• _MATERIAL FOR THIS TASK_:
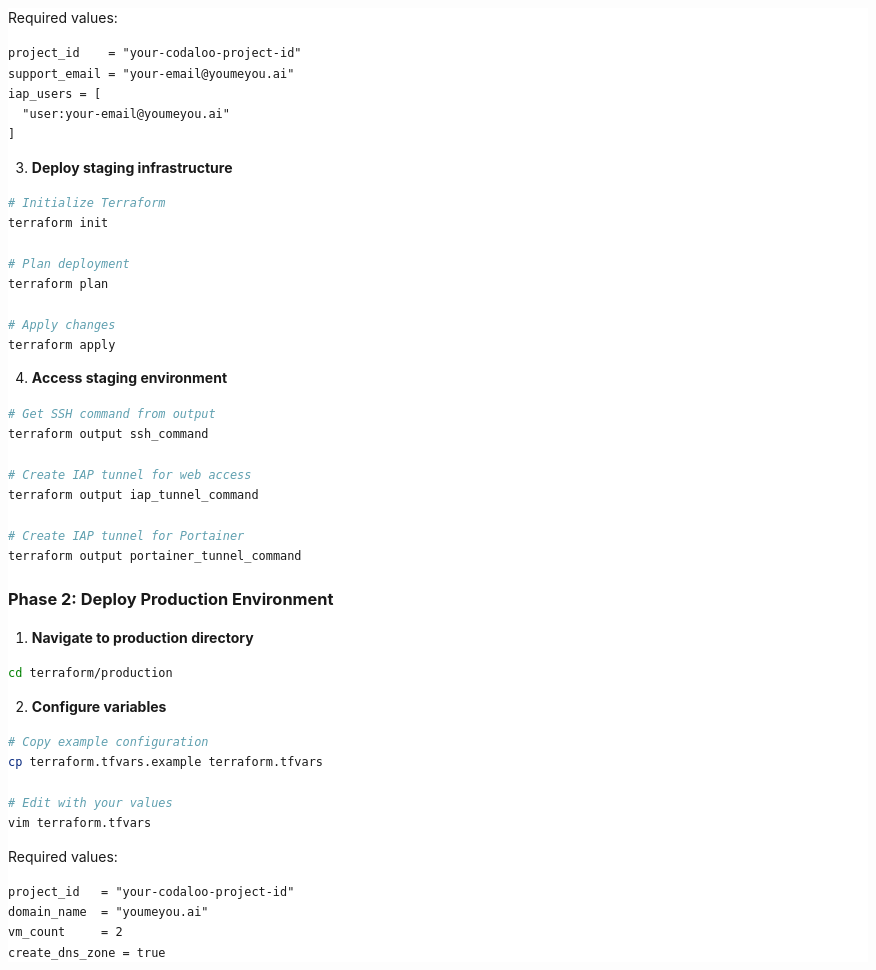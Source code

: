 Required values:
```hcl
project_id    = "your-codaloo-project-id"
support_email = "your-email@youmeyou.ai"
iap_users = [
  "user:your-email@youmeyou.ai"
]
```

3. **Deploy staging infrastructure**
```bash
# Initialize Terraform
terraform init

# Plan deployment
terraform plan

# Apply changes
terraform apply
```

4. **Access staging environment**
```bash
# Get SSH command from output
terraform output ssh_command

# Create IAP tunnel for web access
terraform output iap_tunnel_command

# Create IAP tunnel for Portainer
terraform output portainer_tunnel_command
```

### Phase 2: Deploy Production Environment

1. **Navigate to production directory**
```bash
cd terraform/production
```

2. **Configure variables**
```bash
# Copy example configuration
cp terraform.tfvars.example terraform.tfvars

# Edit with your values
vim terraform.tfvars
```

Required values:
```hcl
project_id   = "your-codaloo-project-id"
domain_name  = "youmeyou.ai"
vm_count     = 2
create_dns_zone = true
```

• _DIRECTIONS FOR THIS TASK_:
Retype every entry exactly, but keep the pictures out of your copy.

• _SOLUTION_:
Source code

: Required values:
```hcl
project_id    = "your-codaloo-project-id"
support_email = "your-email@youmeyou.ai"
iap_users = [
  "user:your-email@youmeyou.ai"
]
```

3. **Deploy staging infrastructure**
```bash
# Initialize Terraform
terraform init

# Plan deployment
terraform plan

# Apply changes
terraform apply
```

4. **Access staging environment**
```bash
# Get SSH command from output
terraform output ssh_command

# Create IAP tunnel for web access
terraform output iap_tunnel_command

# Create IAP tunnel for Portainer
terraform output portainer_tunnel_command
```

### Phase 2: Deploy Production Environment

1. **Navigate to production directory**
```bash
cd terraform/production
```

2. **Configure variables**
```bash
# Copy example configuration
cp terraform.tfvars.example terraform.tfvars

# Edit with your values
vim terraform.tfvars
```

Required values:
```hcl
project_id   = "your-codaloo-project-id"
domain_name  = "youmeyou.ai"
vm_count     = 2
create_dns_zone = true
```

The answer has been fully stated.